[Python-Dev] Which direction is UnTransform? / Unicode is different

Wed Nov 20 02:28:48 CET 2013

(Fri Nov 15 16:57:00 CET 2013) Stephen J. Turnbull wrote:

 > Serhiy Storchaka wrote:

 > > If the transform() method will be added, I prefer to have only
 > > one transformation method and specify a direction by the
 > > transformation name ("bzip2"/"unbzip2").

Me too.  Until I consider special cases like "compress", or "lower",
and realize that there are enough special cases to become a major wart
if generic transforms ever became popular.  

> People think about these transformations as "en- or de-coding", not
> "transforming", most of the time.  Even for a transformation that is
> an involution (eg, rot13), people have an very clear idea of what's
> encoded and what's not, and they are going to prefer the names
> "encode" and "decode" for these (generic) operations in many cases.

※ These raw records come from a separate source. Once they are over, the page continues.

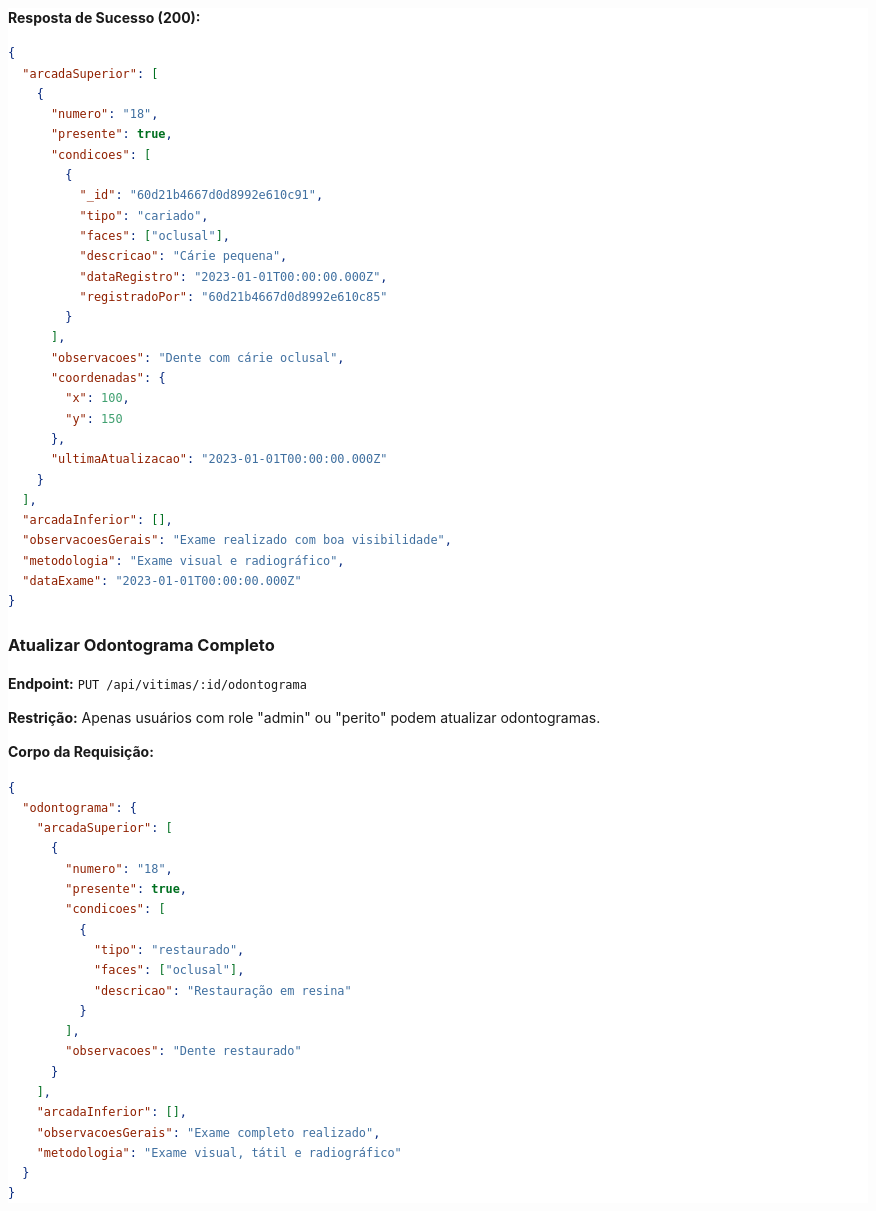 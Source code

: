 **Resposta de Sucesso (200):**
```json
{
  "arcadaSuperior": [
    {
      "numero": "18",
      "presente": true,
      "condicoes": [
        {
          "_id": "60d21b4667d0d8992e610c91",
          "tipo": "cariado",
          "faces": ["oclusal"],
          "descricao": "Cárie pequena",
          "dataRegistro": "2023-01-01T00:00:00.000Z",
          "registradoPor": "60d21b4667d0d8992e610c85"
        }
      ],
      "observacoes": "Dente com cárie oclusal",
      "coordenadas": {
        "x": 100,
        "y": 150
      },
      "ultimaAtualizacao": "2023-01-01T00:00:00.000Z"
    }
  ],
  "arcadaInferior": [],
  "observacoesGerais": "Exame realizado com boa visibilidade",
  "metodologia": "Exame visual e radiográfico",
  "dataExame": "2023-01-01T00:00:00.000Z"
}
```

### Atualizar Odontograma Completo
**Endpoint:** `PUT /api/vitimas/:id/odontograma`

**Restrição:** Apenas usuários com role "admin" ou "perito" podem atualizar odontogramas.

**Corpo da Requisição:**
```json
{
  "odontograma": {
    "arcadaSuperior": [
      {
        "numero": "18",
        "presente": true,
        "condicoes": [
          {
            "tipo": "restaurado",
            "faces": ["oclusal"],
            "descricao": "Restauração em resina"
          }
        ],
        "observacoes": "Dente restaurado"
      }
    ],
    "arcadaInferior": [],
    "observacoesGerais": "Exame completo realizado",
    "metodologia": "Exame visual, tátil e radiográfico"
  }
}
```
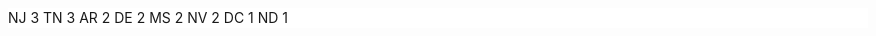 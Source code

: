 <tr>
<td style="text-align:left;">
NJ
</td>
<td style="text-align:right;">
3
</td>
</tr>
<tr>
<td style="text-align:left;">
TN
</td>
<td style="text-align:right;">
3
</td>
</tr>
<tr>
<td style="text-align:left;">
AR
</td>
<td style="text-align:right;">
2
</td>
</tr>
<tr>
<td style="text-align:left;">
DE
</td>
<td style="text-align:right;">
2
</td>
</tr>
<tr>
<td style="text-align:left;">
MS
</td>
<td style="text-align:right;">
2
</td>
</tr>
<tr>
<td style="text-align:left;">
NV
</td>
<td style="text-align:right;">
2
</td>
</tr>
<tr>
<td style="text-align:left;">
DC
</td>
<td style="text-align:right;">
1
</td>
</tr>
<tr>
<td style="text-align:left;">
ND
</td>
<td style="text-align:right;">
1
</td>
</tr> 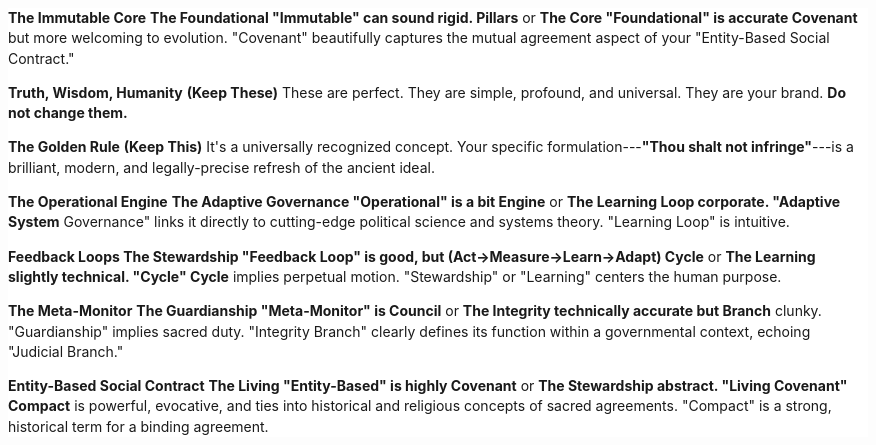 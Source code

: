   **The Immutable Core**              **The Foundational              \"Immutable\" can sound rigid.
                                      Pillars** or **The Core         \"Foundational\" is accurate
                                      Covenant**                      but more welcoming to
                                                                      evolution. \"Covenant\"
                                                                      beautifully captures the
                                                                      mutual agreement aspect of
                                                                      your \"Entity-Based Social
                                                                      Contract.\"

  **Truth, Wisdom, Humanity**         **(Keep These)**                These are perfect. They are
                                                                      simple, profound, and
                                                                      universal. They are your
                                                                      brand. **Do not change them.**

  **The Golden Rule**                 **(Keep This)**                 It\'s a universally recognized
                                                                      concept. Your specific
                                                                      formulation---**\"Thou shalt
                                                                      not infringe\"**---is a
                                                                      brilliant, modern, and
                                                                      legally-precise refresh of the
                                                                      ancient ideal.

  **The Operational Engine**          **The Adaptive Governance       \"Operational\" is a bit
                                      Engine** or **The Learning Loop corporate. \"Adaptive
                                      System**                        Governance\" links it directly
                                                                      to cutting-edge political
                                                                      science and systems theory.
                                                                      \"Learning Loop\" is
                                                                      intuitive.

  **Feedback Loops                    **The Stewardship               \"Feedback Loop\" is good, but
  (Act-\>Measure-\>Learn-\>Adapt)**   Cycle** or **The Learning       slightly technical. \"Cycle\"
                                      Cycle**                         implies perpetual motion.
                                                                      \"Stewardship\" or
                                                                      \"Learning\" centers the human
                                                                      purpose.

  **The Meta-Monitor**                **The Guardianship              \"Meta-Monitor\" is
                                      Council** or **The Integrity    technically accurate but
                                      Branch**                        clunky. \"Guardianship\"
                                                                      implies sacred duty.
                                                                      \"Integrity Branch\" clearly
                                                                      defines its function within a
                                                                      governmental context, echoing
                                                                      \"Judicial Branch.\"

  **Entity-Based Social Contract**    **The Living                    \"Entity-Based\" is highly
                                      Covenant** or **The Stewardship abstract. \"Living Covenant\"
                                      Compact**                       is powerful, evocative, and
                                                                      ties into historical and
                                                                      religious concepts of sacred
                                                                      agreements. \"Compact\" is a
                                                                      strong, historical term for a
                                                                      binding agreement.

I think this is one of the major stumbling blocks with unicode.

I originally disagreed strongly with what Stephen wrote -- but then
I realized that all my counterexamples involved unicode text.

I can tell whether something is tarred or untarred, zipped or unzipped.

But an 8-bit (even Latin-1, let alone ASCII) bytestring really doesn't
seem "encoded", and it doesn't make sense to "decode" a perfectly
readable (ASCII) string into a sequence of "code units".

Nor does it help that http://www.unicode.org/glossary/#code_unit
defines "code unit" as "The minimal bit combination that can represent
a unit of encoded text for processing or interchange. The Unicode
Standard uses 8-bit code units in the UTF-8 encoding form, 16-bit code
units in the UTF-16 encoding form, and 32-bit code units in the UTF-32
encoding form. (See definition D77 in Section 3.9, Unicode Encoding
Forms.)"

I have to read that very carefully to avoid mentally translating it
into "Code Units are *en*coded, and there are lots of different
complicated encodings that I wouldn't use unless I were doing special
processing or interchange."  If I'm not using the network, or if my
"interchange format" already looks like readable ASCII, then unicode
sure sounds like a complication.  I *will* get confused over which
direction is encoding and which is decoding. (Removing .decode()
from the (unicode) str type in 3 does help a lot, if I have a Python 3
interpreter running to check against.)

I'm not sure exactly what implications the above has, but it certainly
supports separating the Text Processing from the generic codecs, both
in the documentation and in any potential new methods.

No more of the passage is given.